In un’altra parte dell’articolo ci si pone la domanda:
“Se la crisi pandemica e i cambiamenti climatici propongono a livello planetario la sfida della transizione ecologica per la neutralità climatica e, contestualmente, quella dell’eliminazione della fame, l’UE deve porsi oppure no l’obiettivo dell’intensificazione sostenibile per fare in modo che gli agricoltori europei possano essere protagonisti?”
E poi si continua con:
“Per sopperire all’incremento della richiesta alimentare di una popolazione mondiale in continua crescita vi sono due vie: o aumentare le superfici coltivate a scapito delle foreste e delle praterie naturali, o incrementare la produttività di ogni ettaro coltivato, migliorando le attuali tecnologie e incrementando le conoscenze. Rinunciare alle produzioni tecnologiche e passare alle agricolture e zootecnie estensive, avrebbe risultati disastrosi sia in termini di produzione sia di impatto ambientale globale.”
Per commentare questi passi potrebbe essere sufficiente ricordare a Pascale, alcune cose:
- che ancora oggi l’agricoltura che fornisce cibo alla maggior parte della popolazione mondiale (circa il 70%) non è l’agricoltura industriale (chiamata da Pascale “tecnologica”), ma è la piccola agricoltura contadina e famigliare;
- nel nostro Paese, molte superfici agrarie sono abbandonate dai contadini per motivi economici determinate da questioni legate al modello industriale di produzione e di commercio (politiche internazionali dei prezzi, prezzi imposti dalla Grande distribuzione, criminalità organizzata, ecc..), che non ne permettono la sopravvivenza;
- oggi oltre il 30% delle terre coltivate sono riservate a produrre mangimi per gli allevamenti industriali (o tecnologici). Non è forse questo (quello degli allevamenti intensivi) il primo problema da affrontare? Tanto per gli aspetti sanitari connessi (non ultimo quello relativo al salto di specie dei virus, per non scordare quello della crescita delle resistenze agli antibiotici per l’eccessivo uso negli allevamenti, o della induzione ad una cattiva alimentazione), quanto per gli aspetti ambientali (deforestazione, emissioni di gas serra (il 14,5 delle emissioni totali secondo la FAO) e di altri inquinati).

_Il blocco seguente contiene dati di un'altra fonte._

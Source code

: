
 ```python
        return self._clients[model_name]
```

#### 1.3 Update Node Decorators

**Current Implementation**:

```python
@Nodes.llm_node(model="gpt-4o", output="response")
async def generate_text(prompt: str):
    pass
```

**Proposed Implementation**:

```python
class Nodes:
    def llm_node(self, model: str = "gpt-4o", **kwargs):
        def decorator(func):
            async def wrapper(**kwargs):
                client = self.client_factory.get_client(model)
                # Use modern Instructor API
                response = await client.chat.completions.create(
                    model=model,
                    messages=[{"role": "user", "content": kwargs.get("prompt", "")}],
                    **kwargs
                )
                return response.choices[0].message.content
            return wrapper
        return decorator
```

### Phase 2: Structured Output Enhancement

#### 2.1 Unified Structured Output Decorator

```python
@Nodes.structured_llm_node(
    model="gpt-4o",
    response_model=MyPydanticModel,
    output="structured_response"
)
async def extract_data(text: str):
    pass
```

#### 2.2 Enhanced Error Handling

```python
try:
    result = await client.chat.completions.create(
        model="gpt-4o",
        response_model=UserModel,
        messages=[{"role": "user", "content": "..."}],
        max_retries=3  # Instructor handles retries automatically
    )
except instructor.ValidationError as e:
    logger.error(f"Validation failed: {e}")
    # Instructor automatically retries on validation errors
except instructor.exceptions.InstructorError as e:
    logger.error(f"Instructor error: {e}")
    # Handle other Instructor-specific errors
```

Nell’articolo, Alfonso Pascale, ci offre anche una breve analisi a-critica del PNRR, dove naturalmente non si nota che nel Piano manca qualsiasi riferimento all’agricoltura biologica, e che i contenuti riguardano solamente gli aspetti della logistica, le tecnologie per l’agricoltura di precisione e il solare nelle aziende agricole (in sostanza ciò che riguarda il modello industriale).
Insomma l’articolo di Pascale difende in toto un modello agricolo che, in questi decenni, ha prodotto gravi danni ambientali, sociali ed economici. Un modello di agricoltura senza contadini! E, forse un domani, un modello di agricoltura senza terra.